→ Listed records:
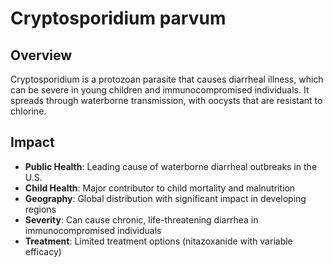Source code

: # Cryptosporidium parvum

## Overview

Cryptosporidium is a protozoan parasite that causes diarrheal illness, which can be severe in young children and immunocompromised individuals. It spreads through waterborne transmission, with oocysts that are resistant to chlorine.

## Impact

- **Public Health**: Leading cause of waterborne diarrheal outbreaks in the U.S.
- **Child Health**: Major contributor to child mortality and malnutrition
- **Geography**: Global distribution with significant impact in developing regions
- **Severity**: Can cause chronic, life-threatening diarrhea in immunocompromised individuals
- **Treatment**: Limited treatment options (nitazoxanide with variable efficacy)
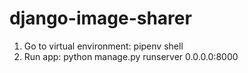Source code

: # django-image-sharer

1. Go to virtual environment: pipenv shell 
2. Run app: python manage.py runserver 0.0.0.0:8000
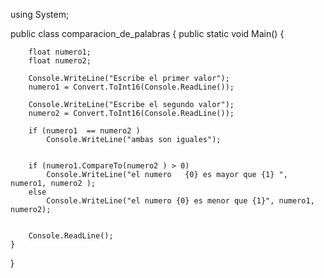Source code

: using System;

public class comparacion_de_palabras
{
    public static void Main()
    {

        float numero1;
        float numero2;

        Console.WriteLine("Escribe el primer valor");
        numero1 = Convert.ToInt16(Console.ReadLine());

        Console.WriteLine("Escribe el segundo valor");
        numero2 = Convert.ToInt16(Console.ReadLine());

        if (numero1  == numero2 )
            Console.WriteLine("ambas son iguales");

  
        if (numero1.CompareTo(numero2 ) > 0)
            Console.WriteLine("el numero   {0} es mayor que {1} ", numero1, numero2 );
        else
            Console.WriteLine("el numero {0} es menor que {1}", numero1, numero2);

      
        Console.ReadLine();
    }
}
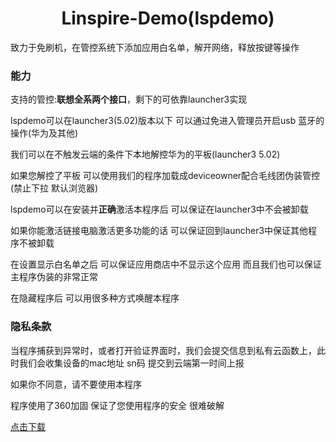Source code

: # <center>Linspire-Demo(lspdemo)</center>

致力于免刷机，在管控系统下添加应用白名单，解开网络，释放按键等操作

### 能力

 支持的管控:**联想全系两个接口**，剩下的可依靠launcher3实现

 lspdemo可以在launcher3(5.02)版本以下 可以通过免进入管理员开启usb 蓝牙的操作(华为及其他)

 我们可以在不触发云端的条件下本地解控华为的平板(launcher3 5.02)

 如果您解控了平板 可以使用我们的程序加载成deviceowner配合毛线团伪装管控(禁止下拉 默认浏览器)
 
 lspdemo可以在安装并**正确**激活本程序后 可以保证在launcher3中不会被卸载
 
 如果你能激活链接电脑激活更多功能的话 可以保证回到launcher3中保证其他程序不被卸载
 
 在设置显示白名单之后 可以保证应用商店中不显示这个应用 而且我们也可以保证主程序伪装的非常正常
 
 在隐藏程序后 可以用很多种方式唤醒本程序
 
 
### 隐私条款

 当程序捕获到异常时，或者打开验证界面时，我们会提交信息到私有云函数上，此时我们会收集设备的mac地址 sn码 提交到云端第一时间上报
 
 如果你不同意，请不要使用本程序
 
 程序使用了360加固 保证了您使用程序的安全 很难破解
 
[点击下载](https://github.com/YoungToday/youngtoday.github.io)
 
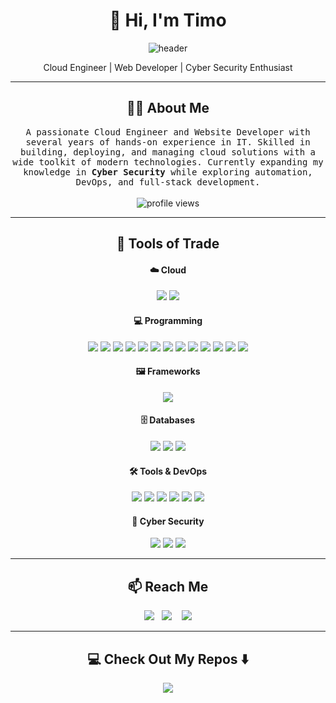 <h1 align="center"> 👋 Hi, I'm Timo </h1>

<div align="center">
  <img src="https://github.com/Timohone/timohone/blob/main/images/headerTimoHaldi.gif" alt="header"/>
</div>

<p align="center"> Cloud Engineer | Web Developer | Cyber Security Enthusiast </p>

---

<h2 align="center"> 👨‍💻 About Me</h2>

<p align="center">
  <samp>
    A passionate Cloud Engineer and Website Developer with several years of hands-on experience in IT.  
    Skilled in building, deploying, and managing cloud solutions with a wide toolkit of modern technologies.  
    Currently expanding my knowledge in <b>Cyber Security</b> while exploring automation, DevOps, and full-stack development.
  </samp>
  <br>
  <br>
  <img src="https://komarev.com/ghpvc/?username=timohone" alt="profile views" />
</p>

---

<h2 align="center"> 🔭 Tools of Trade</h2>

<h4 align="center"> ☁️ Cloud </h2>

<p align="center">
<img src="https://img.shields.io/badge/-Azure-black?style=flat-square&logo=microsoftazure" />
<img src="https://img.shields.io/badge/-AWS-black?style=flat-square&logo=amazonaws" />
</p>

<h4 align="center"> 💻 Programming </h2>

<p align="center">
  <img src="https://img.shields.io/badge/-Python-black?style=flat-square&logo=python" />
  <img src="https://img.shields.io/badge/-Terraform-black?style=flat-square&logo=terraform" />
  <img src="https://img.shields.io/badge/-Bicep-black?style=flat-square&logo=microsoftazure" />
  <img src="https://img.shields.io/badge/-PowerShell-black?style=flat-square&logo=powershell" />
  <img src="https://img.shields.io/badge/-TypeScript-black?style=flat-square&logo=typescript" />
  <img src="https://img.shields.io/badge/-JavaScript-black?style=flat-square&logo=javascript" />
  <img src="https://img.shields.io/badge/-Node.js-black?style=flat-square&logo=nodedotjs" />
  <img src="https://img.shields.io/badge/-React-black?style=flat-square&logo=react" />
  <img src="https://img.shields.io/badge/-PHP-black?style=flat-square&logo=php" />
  <img src="https://img.shields.io/badge/-HTML5-black?style=flat-square&logo=html5" />
  <img src="https://img.shields.io/badge/-CSS3-black?style=flat-square&logo=css3" />
  <img src="https://img.shields.io/badge/-Go-black?style=flat-square&logo=go" />
  <img src="https://img.shields.io/badge/-Bash-black?style=flat-square&logo=gnubash" />
</p>

<h4 align="center"> 🖼️ Frameworks </h4>

<p align="center">
  <img src="https://skillicons.dev/icons?i=angular,vue,nextjs,tailwind" />
</p>


<h4 align="center"> 🗄️ Databases </h2>

<p align="center">
<img src="https://img.shields.io/badge/-PostgreSQL-black?style=flat-square&logo=postgresql" />
<img src="https://img.shields.io/badge/-MySQL-black?style=flat-square&logo=mysql" />
<img src="https://img.shields.io/badge/-MongoDB-black?style=flat-square&logo=mongodb" />
</p>

<h4 align="center"> 🛠️ Tools & DevOps </h2>

<p align="center">
<img src="https://img.shields.io/badge/-Docker-black?style=flat-square&logo=docker" />
<img src="https://img.shields.io/badge/-Git-black?style=flat-square&logo=git" />
<img src="https://img.shields.io/badge/-GitHub-black?style=flat-square&logo=github" />
<img src="https://img.shields.io/badge/-Azure%20DevOps-black?style=flat-square&logo=azuredevops" />
<img src="https://img.shields.io/badge/-Jira-black?style=flat-square&logo=jira" />
<img src="https://img.shields.io/badge/-Confluence-black?style=flat-square&logo=confluence" />
</p>

<h4 align="center"> 🔐 Cyber Security </h4>
<p align="center">
  <img src="https://img.shields.io/badge/Kali_Linux-557C94?style=flat-square&logo=kalilinux&logoColor=white" />
  <img src="https://img.shields.io/badge/Wireshark-1679A7?style=flat-square&logo=wireshark&logoColor=white" />
  <img src="https://img.shields.io/badge/Burp%20Suite-FB542B?style=flat-square&logo=burpsuite&logoColor=white" />
</p>

---

<h2 align="center">📫 Reach Me</h2>

<p align="center">
  <a target="_blank" href="[https://www.linkedin.com/in/your-linkedin/](https://www.linkedin.com/in/timo-haldi-322556197/)"><img src="https://img.shields.io/badge/linkedin-%230077B5.svg?&style=for-the-badge&logo=linkedin&logoColor=white" /></a>&nbsp;&nbsp;
  <a href="mailto:timo@haldi.one"><img src="https://img.shields.io/badge/mail-%23D14836.svg?&style=for-the-badge&logo=gmail&logoColor=white" /></a>
  &nbsp;&nbsp;
  <a href="https://mediapuls.ch" target="_blank">
  <img src="https://img.shields.io/badge/mediapuls.ch-%230A84FF.svg?&style=for-the-badge&logo=googlechrome&logoColor=white" />
    </a>
</p>

---

<h2 align="center">💻 Check Out My Repos ⬇️ </h2>

<p align="center">
  <img src="https://github-readme-stats.vercel.app/api/top-langs/?username=timohone&layout=compact&theme=radical" />
</p>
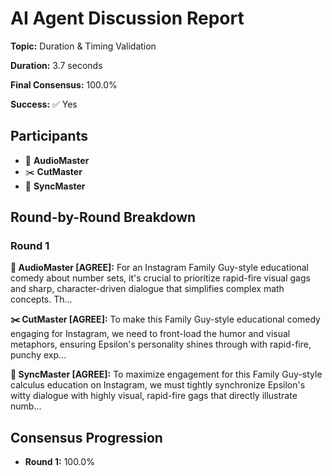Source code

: # AI Agent Discussion Report

**Topic:** Duration & Timing Validation

**Duration:** 3.7 seconds

**Final Consensus:** 100.0%

**Success:** ✅ Yes

## Participants

- 🎵 **AudioMaster**
- ✂️ **CutMaster**
- 🎯 **SyncMaster**

## Round-by-Round Breakdown

### Round 1

**🎵 AudioMaster [AGREE]:** For an Instagram Family Guy-style educational comedy about number sets, it's crucial to prioritize rapid-fire visual gags and sharp, character-driven dialogue that simplifies complex math concepts. Th...

**✂️ CutMaster [AGREE]:** To make this Family Guy-style educational comedy engaging for Instagram, we need to front-load the humor and visual metaphors, ensuring Epsilon's personality shines through with rapid-fire, punchy exp...

**🎯 SyncMaster [AGREE]:** To maximize engagement for this Family Guy-style calculus education on Instagram, we must tightly synchronize Epsilon's witty dialogue with highly visual, rapid-fire gags that directly illustrate numb...

## Consensus Progression

- **Round 1:** 100.0%
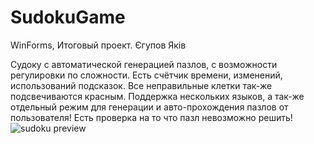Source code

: # SudokuGame
WinForms, Итоговый проект. Єгупов Яків

Судоку с автоматической генерацией пазлов, с возможности регулировки по сложности.
Есть счётчик времени, изменений, использований подсказок. Все неправильные клетки так-же подсвечиваются красным.
Поддержка нескольких языков, а так-же отдельный режим для генерации и авто-прохождения пазлов от пользователя!
Есть проверка на то что пазл невозможно решить!
![sudoku preview](https://github.com/Ve-Jo/SudokuGame/assets/46853362/fae196b6-0856-41a2-bad3-a8f412091279)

→ Problem to solve:
The sole response should be the count of lines in the material holding the string "diarrheal".

→ Completed exercise:
2